[Nouveau] [PATCH v4] pci: prevent putting nvidia GPUs into lower device states on certain intel bridges

Rafael J. Wysocki rafael at kernel.org
Fri Nov 22 12:15:50 UTC 2019


On Fri, Nov 22, 2019 at 12:52 PM Mika Westerberg
<mika.westerberg at intel.com> wrote:
>

[cut]

[I'm really running out of time for today, unfortunately.]

> > > > The current design is mostly based on the PCI PM Spec 1.2, so it would
> > > > be consequent to follow system-wide suspend in PM-runtime and avoid
> > > > putting PCIe ports holding devices in D0 into any low-power states.
> > > > but that would make the approach in the $subject patch ineffective.
> > > >
> > > > Moreover, the fact that there are separate branches for "Windows 7"
> > > > and "Windows 8+" kind of suggest a change in the expected behavior
> > > > between Windows 7 and Windows 8, from the AML perspective.  I would
> > > > guess that Windows 7 followed PCI PM 1.2 and Windows 8 (and later)
> > > > does something else.
> > >
> > > My understanding (which may not be correct) is that up to Windows 7 it
> > > never put the devices into D3cold runtime. Only when the system entered
> > > Sx states it evaluated the _OFF methods.
> >
> > I see.

I think I have misunderstood what you said.

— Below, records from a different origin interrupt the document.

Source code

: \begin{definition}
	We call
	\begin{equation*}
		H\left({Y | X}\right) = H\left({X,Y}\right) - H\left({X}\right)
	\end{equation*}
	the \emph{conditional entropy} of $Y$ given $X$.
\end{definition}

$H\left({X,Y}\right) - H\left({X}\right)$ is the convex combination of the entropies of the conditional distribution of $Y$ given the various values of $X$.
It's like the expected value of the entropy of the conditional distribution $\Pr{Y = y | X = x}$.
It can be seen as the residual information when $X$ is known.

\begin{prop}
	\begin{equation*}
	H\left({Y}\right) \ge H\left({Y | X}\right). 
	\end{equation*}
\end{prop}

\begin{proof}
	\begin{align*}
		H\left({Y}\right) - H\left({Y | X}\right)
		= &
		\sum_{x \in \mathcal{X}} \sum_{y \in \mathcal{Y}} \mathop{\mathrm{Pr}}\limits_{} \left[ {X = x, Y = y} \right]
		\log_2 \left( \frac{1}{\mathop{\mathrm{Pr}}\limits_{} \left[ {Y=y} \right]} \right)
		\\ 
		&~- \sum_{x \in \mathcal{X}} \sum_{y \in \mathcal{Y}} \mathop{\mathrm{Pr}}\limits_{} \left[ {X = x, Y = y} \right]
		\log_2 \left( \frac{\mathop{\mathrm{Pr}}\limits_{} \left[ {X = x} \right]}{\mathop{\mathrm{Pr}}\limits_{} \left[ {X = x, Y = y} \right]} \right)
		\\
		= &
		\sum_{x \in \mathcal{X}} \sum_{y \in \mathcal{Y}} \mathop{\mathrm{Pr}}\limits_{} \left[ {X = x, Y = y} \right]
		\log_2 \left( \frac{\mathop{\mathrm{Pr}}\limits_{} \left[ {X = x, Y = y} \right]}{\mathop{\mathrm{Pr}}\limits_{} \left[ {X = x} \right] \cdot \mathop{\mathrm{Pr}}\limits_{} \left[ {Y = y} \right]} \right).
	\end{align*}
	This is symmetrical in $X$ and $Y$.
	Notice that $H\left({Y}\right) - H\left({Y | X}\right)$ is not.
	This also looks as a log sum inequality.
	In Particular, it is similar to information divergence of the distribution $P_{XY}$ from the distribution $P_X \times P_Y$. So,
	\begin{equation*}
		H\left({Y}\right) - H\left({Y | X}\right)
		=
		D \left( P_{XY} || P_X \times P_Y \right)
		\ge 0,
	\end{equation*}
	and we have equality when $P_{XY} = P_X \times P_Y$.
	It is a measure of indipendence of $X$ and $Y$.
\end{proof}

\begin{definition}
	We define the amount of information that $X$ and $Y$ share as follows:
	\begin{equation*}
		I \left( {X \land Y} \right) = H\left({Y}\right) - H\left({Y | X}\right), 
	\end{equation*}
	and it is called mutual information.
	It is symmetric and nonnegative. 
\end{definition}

I also think that Windows 7 and before didin't do RTD3, but it did PCI
PM nevertheless and platform firmware could expect it to behave in a
specific way in that respect.  That expected behavior seems to have
changed in the next generations of Windows, as reflected by the OS
version and _REV checks in ASL.

> > > Starting from Windows 8 it started doing this runtime so devices can
> > > enter D3cold even when system is in S0.
> >
> > Hmm.  So by setting _REV to 5 we effectively change the _OFF into a NOP?
>
> No, there are two paths in the _OFF() and them some common code such as
> removing power etc.
>
> What the _REV 5 did is that it went into path where the AML seemed to
> directly disable the link.
>
> The other path that is taken with Windows 8+ does not disable the link
> but instead it puts it to low power L2 or L3 state (I suppose L3 since
> it removes the power and the GPU probably does not support wake).

OK, so the very existence of the two paths means that the OS behavior
expected by the firmware in the two cases represented by them is
different.  Presumably, the expected hardware configuration in which
the AML runs also is different in these two cases.

> The ASL code is below. PGOF() gets called from the power resource
> _OFF():

I'll look at it in detail when I have some more time later.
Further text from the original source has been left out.